I’ve always been a little dubious of John Ford’s reputation as one of the great film-makers. I’ve rarely dislike a movie as much as I disliked his The Grapes of Wrath. If any movie was going to overcome this scepticism I thought perhaps it might be The Searchers. It’s probably his most admired film and it is after all a western, the genre with which he’s most closely associated.
A classic western starts with a mysterious stranger riding into town. In this case there’s no town, just an isolated homestead, and Ethan Edwards (John Wayne) isn’t quite a stranger. He’s the brother of the homesteader, Aaron Edwards. He is however very much an outsider, and there’s plenty of mystery to him. He’d gone off to fight for the Confederacy in the Civil War, but the war has been over for three years. He doesn’t say where he’s been since then, or explain why he still has his sabre (which should have been given up at the surrender). There’s a suggestion that there’s a cloud over him, that there may be something dishonourable or questionable in his past.
Not long after his arrival he sets off with the Texas Rangers to find some cattle rustlers but the cattle thefts were a ruse, and he returns to find that a Comanche war party has slaughtered his brother’s family and a neighbouring family as well. All except two girls who are carried off as prisoners. Ethan Edwards and Martin Pawley, a part-Cherokee orphan who had been adopted by the Edwards family, set out to find the two girls. One of the girls, Lucy, is soon found, raped and killed by the Comanches. But Ethan and Martin are determined to find Ethan’s niece Debbie, who would now be fifteen.
It’s an epic search. Five years later they finally come across a good lead and believe they may be close to finding her. But the nature of their search has changed, or at least it has changed for Ethan. They have reason to think that Debbie has been married off to a Comanche brave. Martin still wants to bring her home, but Ethan’s objective is now to kill her. His motives are mixed - partly a horror of the girl’s being tainted by marriage to a Comanche, partly a belief that Debbie would be better off dead than living with the Comanches. It seem likely that when they do find her one of them will have to kill the other.
The movie has some definite flaws. There’s some cringe-inducing comic relief and a length and apparently irrelevant romantic sub-plot involving Martin Pawley and the daughter of a Swedish homesteader.
These flaws pale into insignificance compared to the film’s strengths.
First of all it’s visually magnificent, and this is not merely spectacle for spectacle’s sake but serves to emphasise the epic scale of the quest, and the epic scale of Ethan’s obsession.
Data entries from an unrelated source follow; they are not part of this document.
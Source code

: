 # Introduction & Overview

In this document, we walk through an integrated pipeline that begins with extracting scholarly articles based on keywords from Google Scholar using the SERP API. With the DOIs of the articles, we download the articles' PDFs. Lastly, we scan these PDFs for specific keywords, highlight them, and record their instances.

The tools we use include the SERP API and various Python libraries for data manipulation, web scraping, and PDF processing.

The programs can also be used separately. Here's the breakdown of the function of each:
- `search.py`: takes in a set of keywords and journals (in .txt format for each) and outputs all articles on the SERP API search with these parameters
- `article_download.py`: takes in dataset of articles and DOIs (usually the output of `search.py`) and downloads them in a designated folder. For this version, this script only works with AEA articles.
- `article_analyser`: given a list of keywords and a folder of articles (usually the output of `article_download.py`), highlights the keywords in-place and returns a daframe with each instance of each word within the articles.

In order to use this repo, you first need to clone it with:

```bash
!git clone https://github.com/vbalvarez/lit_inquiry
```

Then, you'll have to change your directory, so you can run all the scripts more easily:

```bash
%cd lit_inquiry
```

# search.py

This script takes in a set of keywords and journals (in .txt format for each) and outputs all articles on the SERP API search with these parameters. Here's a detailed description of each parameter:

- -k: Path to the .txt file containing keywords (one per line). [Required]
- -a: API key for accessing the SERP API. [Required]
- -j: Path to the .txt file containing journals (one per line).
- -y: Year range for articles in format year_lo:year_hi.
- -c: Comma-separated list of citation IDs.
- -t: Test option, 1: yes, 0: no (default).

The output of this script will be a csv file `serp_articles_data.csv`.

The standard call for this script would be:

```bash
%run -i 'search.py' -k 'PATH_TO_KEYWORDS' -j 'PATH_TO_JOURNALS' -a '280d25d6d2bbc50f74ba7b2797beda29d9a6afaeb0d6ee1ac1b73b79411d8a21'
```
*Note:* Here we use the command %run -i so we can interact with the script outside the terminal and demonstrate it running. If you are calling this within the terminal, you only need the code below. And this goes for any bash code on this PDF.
It’s a morally and psychologically complex film. There are atrocities committed by both sides, and when Ethan tracks down the Comanche chief who kidnapped Debbie he finds a man who is a mirror image of himself, consumed by an obsessive desire for revenge and warped by fear and hatred. Ethan hates the Comanches but he knows a good deal about their culture and speaks their language fluently. He has clearly had a good deal to do with the Comanches in the past.
Modern audiences brought up in an atmosphere of political correctness may be inclined to see Ethan as a villain but that would be a misunderstanding of his character. While his intention to kill Debbie may be shocking and deeply misguided he genuinely believes it’s his duty to do so, that it’s a necessary act of compassion. And his quest for revenge can hardly be said to be unprovoked violence on his part, given that he’s seen almost his entire family butchered.
Ethan is a tragic figure, a man who is alone and seems destined to remain forever an outsider. And this makes the apparently irrelevant comic relief and romantic sub-plots suddenly make sense. There’s a world in which life goes on, people continue to have fun, fall in love and raise families, and Ethan is forever shut out of this world of light, condemned to live as an outsider and pursued by his personal demons.
The movie’s biggest single strength is John Wayne’s performance. It’s a subtle and moving performance. He personally regarded it as his greatest role.
It’s a disturbing movie, and whatever your feelings about the issues involved, wherever you may happen to be on the political spectrum, you’ll still find it disturbing. There are no easy simplistic answers offered here. It truly is a great movie.
And the final shot in the movie is surely one of the greatest endings in movie history.
Ford was really on his game pictorially here and Max Steiner deserves a lot of credit for keeping up with a strong score. Natalie Wood's first two appearances are incredible moments for which Ford and Steiner should share credit.